California-based Orange County Transportation Authority (OCTA) brings to a close the Measure M program this week. During the past two decades, the program has paved the way for more than $4 billion in transportation improvements.
Collection of the half-cent sales tax officially stops on March 31, ending a program approved by voters in 1990.
“Measure M has transformed the way in which our residents and visitors travel throughout this county,” said OCTA Chair Patricia Bates. “The program has improved each one of our freeways, hundreds of miles of city streets and our transit system and, more importantly, it has significantly benefitted our quality of life.”
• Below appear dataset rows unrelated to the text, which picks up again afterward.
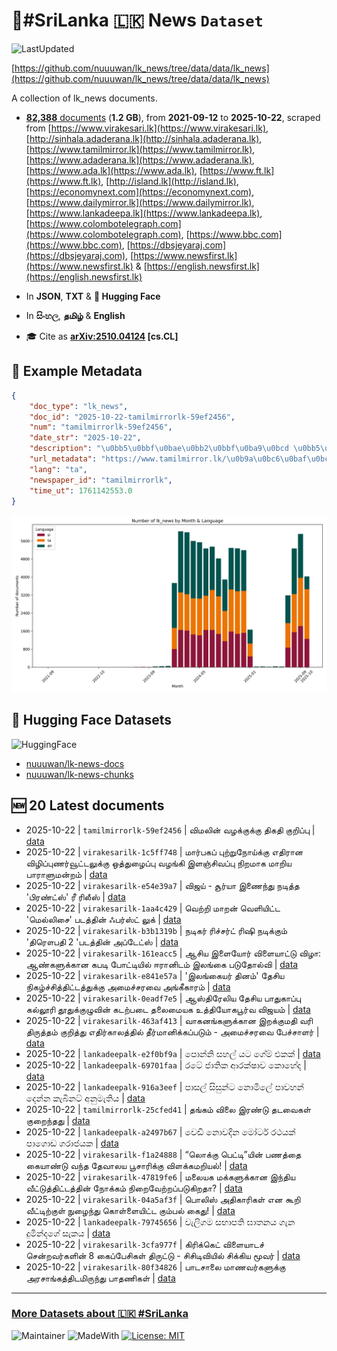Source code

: # 📄#SriLanka 🇱🇰 News `Dataset`

![LastUpdated](https://img.shields.io/badge/last_updated-2025--10--22_20:21:14-green)

[https://github.com/nuuuwan/lk_news/tree/data/data/lk_news](https://github.com/nuuuwan/lk_news/tree/data/data/lk_news)

A collection of lk_news documents.

- [**82,388** documents](https://github.com/nuuuwan/lk_news/tree/data/data/lk_news) (**1.2 GB**), from **2021-09-12** to **2025-10-22**, scraped from [https://www.virakesari.lk](https://www.virakesari.lk), [http://sinhala.adaderana.lk](http://sinhala.adaderana.lk), [https://www.tamilmirror.lk](https://www.tamilmirror.lk), [https://www.adaderana.lk](https://www.adaderana.lk), [https://www.ada.lk](https://www.ada.lk), [https://www.ft.lk](https://www.ft.lk), [http://island.lk](http://island.lk), [https://economynext.com](https://economynext.com), [https://www.dailymirror.lk](https://www.dailymirror.lk), [https://www.lankadeepa.lk](https://www.lankadeepa.lk), [https://www.colombotelegraph.com](https://www.colombotelegraph.com), [https://www.bbc.com](https://www.bbc.com), [https://dbsjeyaraj.com](https://dbsjeyaraj.com), [https://www.newsfirst.lk](https://www.newsfirst.lk) & [https://english.newsfirst.lk](https://english.newsfirst.lk)

- In **JSON**, **TXT** & **🤗 Hugging Face**

- In **සිංහල**, **தமிழ்** & **English**

- 🎓 Cite as **[arXiv:2510.04124](https://arxiv.org/abs/2510.04124) [cs.CL]**

## 📝 Example Metadata

```json
{
    "doc_type": "lk_news",
    "doc_id": "2025-10-22-tamilmirrorlk-59ef2456",
    "num": "tamilmirrorlk-59ef2456",
    "date_str": "2025-10-22",
    "description": "\u0bb5\u0bbf\u0bae\u0bb2\u0bbf\u0ba9\u0bcd \u0bb5\u0bb4\u0b95\u0bcd\u0b95\u0bc1\u0b95\u0bcd\u0b95\u0bc1 \u0ba4\u0bbf\u0b95\u0ba4\u0bbf \u0b95\u0bc1\u0bb1\u0bbf\u0baa\u0bcd\u0baa\u0bc1",
    "url_metadata": "https://www.tamilmirror.lk/\u0b9a\u0bc6\u0baf\u0bcd\u0ba4\u0bbf\u0b95\u0bb3\u0bcd/\u0bb5\u0bbf\u0bae\u0bb2\u0bbf\u0ba9\u0bcd-\u0bb5\u0bb4\u0b95\u0bcd\u0b95\u0bc1\u0b95\u0bcd\u0b95\u0bc1-\u0ba4\u0bbf\u0b95\u0ba4\u0bbf-\u0b95\u0bc1\u0bb1\u0bbf\u0baa\u0bcd\u0baa\u0bc1/175-366680",
    "lang": "ta",
    "newspaper_id": "tamilmirrorlk",
    "time_ut": 1761142553.0
}
```

![Chart](https://raw.githubusercontent.com/nuuuwan/lk_news/refs/heads/data/data/lk_news/docs_by_month_and_lang.png)

## 🤗 Hugging Face Datasets

![HuggingFace](https://img.shields.io/badge/-HuggingFace-FDEE21?style=for-the-badge&logo=HuggingFace)

- [nuuuwan/lk-news-docs](https://huggingface.co/datasets/nuuuwan/lk-news-docs)
- [nuuuwan/lk-news-chunks](https://huggingface.co/datasets/nuuuwan/lk-news-chunks)

## 🆕 20 Latest documents

- 2025-10-22 | `tamilmirrorlk-59ef2456` | விமலின் வழக்குக்கு திகதி குறிப்பு | [data](https://github.com/nuuuwan/lk_news/tree/data/data/lk_news/2020s/2025/2025-10-22-tamilmirrorlk-59ef2456)
- 2025-10-22 | `virakesarilk-1c5ff748` | மார்பகப் புற்றுநோய்க்கு எதிரான விழிப்புணர்வூட்டலுக்கு ஒத்துழைப்பு வழங்கி இளஞ்சிவப்பு நிறமாக மாறிய பாராளுமன்றம் | [data](https://github.com/nuuuwan/lk_news/tree/data/data/lk_news/2020s/2025/2025-10-22-virakesarilk-1c5ff748)
- 2025-10-22 | `virakesarilk-e54e39a7` | விஜய் - சூர்யா இணைந்து நடித்த 'பிரண்ட்ஸ்' ரீ ரிலீஸ் | [data](https://github.com/nuuuwan/lk_news/tree/data/data/lk_news/2020s/2025/2025-10-22-virakesarilk-e54e39a7)
- 2025-10-22 | `virakesarilk-1aa4c429` | வெற்றி மாறன் வெளியிட்ட 'மெல்லிசை' படத்தின் ஃபர்ஸ்ட் லுக் | [data](https://github.com/nuuuwan/lk_news/tree/data/data/lk_news/2020s/2025/2025-10-22-virakesarilk-1aa4c429)
- 2025-10-22 | `virakesarilk-b3b1319b` | நடிகர் ரிச்சர்ட் ரிஷி நடிக்கும் 'திரௌபதி 2 'படத்தின் அப்டேட்ஸ் | [data](https://github.com/nuuuwan/lk_news/tree/data/data/lk_news/2020s/2025/2025-10-22-virakesarilk-b3b1319b)
- 2025-10-22 | `virakesarilk-161eacc5` | ஆசிய இளையோர் விளையாட்டு விழா: ஆண்களுக்கான கபடி போட்டியில் ஈரானிடம் இலங்கை படுதோல்வி | [data](https://github.com/nuuuwan/lk_news/tree/data/data/lk_news/2020s/2025/2025-10-22-virakesarilk-161eacc5)
- 2025-10-22 | `virakesarilk-e841e57a` | 'இலங்கையர் தினம்' தேசிய நிகழ்ச்சித்திட்டத்துக்கு அமைச்சரவை அங்கீகாரம் | [data](https://github.com/nuuuwan/lk_news/tree/data/data/lk_news/2020s/2025/2025-10-22-virakesarilk-e841e57a)
- 2025-10-22 | `virakesarilk-0eadf7e5` | ஆஸ்திரேலிய தேசிய பாதுகாப்பு கல்லூரி தூதுக்குழுவின் கடற்படை தலைமையக உத்தியோகபூர்வ விஜயம் | [data](https://github.com/nuuuwan/lk_news/tree/data/data/lk_news/2020s/2025/2025-10-22-virakesarilk-0eadf7e5)
- 2025-10-22 | `virakesarilk-463af413` | வாகனங்களுக்கான இறக்குமதி வரி திருத்தம் குறித்து எதிர்காலத்தில் தீர்மானிக்கப்படும் - அமைச்சரவை பேச்சாளர் | [data](https://github.com/nuuuwan/lk_news/tree/data/data/lk_news/2020s/2025/2025-10-22-virakesarilk-463af413)
- 2025-10-22 | `lankadeepalk-e2f0bf9a` | පොන්නි  සහල් යට ගේම් එකක් | [data](https://github.com/nuuuwan/lk_news/tree/data/data/lk_news/2020s/2025/2025-10-22-lankadeepalk-e2f0bf9a)
- 2025-10-22 | `lankadeepalk-69701faa` | රටේ ජාතික ආරක්ෂාව කොහේද | [data](https://github.com/nuuuwan/lk_news/tree/data/data/lk_news/2020s/2025/2025-10-22-lankadeepalk-69701faa)
- 2025-10-22 | `lankadeepalk-916a3eef` | පාසල් සිසුන්ට නොමිලේ පාවහන් දෙන්න කැබිනට් අනුමැතිය | [data](https://github.com/nuuuwan/lk_news/tree/data/data/lk_news/2020s/2025/2025-10-22-lankadeepalk-916a3eef)
- 2025-10-22 | `tamilmirrorlk-25cfed41` | தங்கம் விலை இரண்டு தடவைகள் குறைந்தது | [data](https://github.com/nuuuwan/lk_news/tree/data/data/lk_news/2020s/2025/2025-10-22-tamilmirrorlk-25cfed41)
- 2025-10-22 | `lankadeepalk-a2497b67` | වෙඩි නොවදින මෝටර් රථයක් පාගොඩ ගරාජයක | [data](https://github.com/nuuuwan/lk_news/tree/data/data/lk_news/2020s/2025/2025-10-22-lankadeepalk-a2497b67)
- 2025-10-22 | `virakesarilk-f1a24888` | “லொக்கு பெட்டி”யின் பணத்தை கையாண்டு வந்த தேவாலய பூசாரிக்கு விளக்கமறியல்! | [data](https://github.com/nuuuwan/lk_news/tree/data/data/lk_news/2020s/2025/2025-10-22-virakesarilk-f1a24888)
- 2025-10-22 | `virakesarilk-47819fe6` | மலையக மக்களுக்கான இந்திய வீட்டுத்திட்டத்தின் நோக்கம் நிறைவேற்றப்படுகிறதா? | [data](https://github.com/nuuuwan/lk_news/tree/data/data/lk_news/2020s/2025/2025-10-22-virakesarilk-47819fe6)
- 2025-10-22 | `virakesarilk-04a5af3f` | பொலிஸ் அதிகாரிகள் என கூறி வீட்டிற்குள் நுழைந்து கொள்ளையிட்ட கும்பல் கைது! | [data](https://github.com/nuuuwan/lk_news/tree/data/data/lk_news/2020s/2025/2025-10-22-virakesarilk-04a5af3f)
- 2025-10-22 | `lankadeepalk-79745656` | වැලිගම සභාපති ඝාතනය ගැන දුමින්දගේ සැකය | [data](https://github.com/nuuuwan/lk_news/tree/data/data/lk_news/2020s/2025/2025-10-22-lankadeepalk-79745656)
- 2025-10-22 | `virakesarilk-3cfa977f` | கிரிக்கெட் விளையாடச் சென்றவர்களின் 8 கைப்பேசிகள் திருட்டு - சிசிடிவியில் சிக்கிய மூவர் | [data](https://github.com/nuuuwan/lk_news/tree/data/data/lk_news/2020s/2025/2025-10-22-virakesarilk-3cfa977f)
- 2025-10-22 | `virakesarilk-80f34826` | பாடசாலை மாணவர்களுக்கு அரசாங்கத்திடமிருந்து பாதணிகள் | [data](https://github.com/nuuuwan/lk_news/tree/data/data/lk_news/2020s/2025/2025-10-22-virakesarilk-80f34826)

---

### [More Datasets about 🇱🇰 #SriLanka](https://github.com/nuuuwan/lk_datasets)

![Maintainer](https://img.shields.io/badge/maintainer-nuuuwan-red)
![MadeWith](https://img.shields.io/badge/made_with-python-blue)
[![License: MIT](https://img.shields.io/badge/License-MIT-yellow.svg)](https://opensource.org/licenses/MIT)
Measure M improvements have been split into three general categories, with 43 percent funding freeway projects, 32 percent funding streets and roads projects, and 25 percent funding transit improvements:
• $1.75 billion to upgrade to every Orange County freeway
• $1.3 billion for city street and road projects
• $1 billion for Metrolink service and senior and disabled bus fare stabilization
The accomplishments of Measure M include:
• Adding 192 freeway lane miles
• Improving 170 intersection and 38 freeway interchanges
• Providing $600 million to local agencies for improvements
• Implementing Metrolink service in Orange County
The voters of Orange County again decided to entrust OCTA with their tax dollars by renewing Measure M in 2006. On April 1, the first half-cent of what is estimated to be $15 billion over the next 30 years will be collected for Measure M2.
“The success of Measure M is a shining example of what can be accomplished when government agencies, residents and the business community work together to achieve a common goal,” said OCTA CEO Will Kempton. “We look forward to once again delivering on our promises to voters through Measure M2.”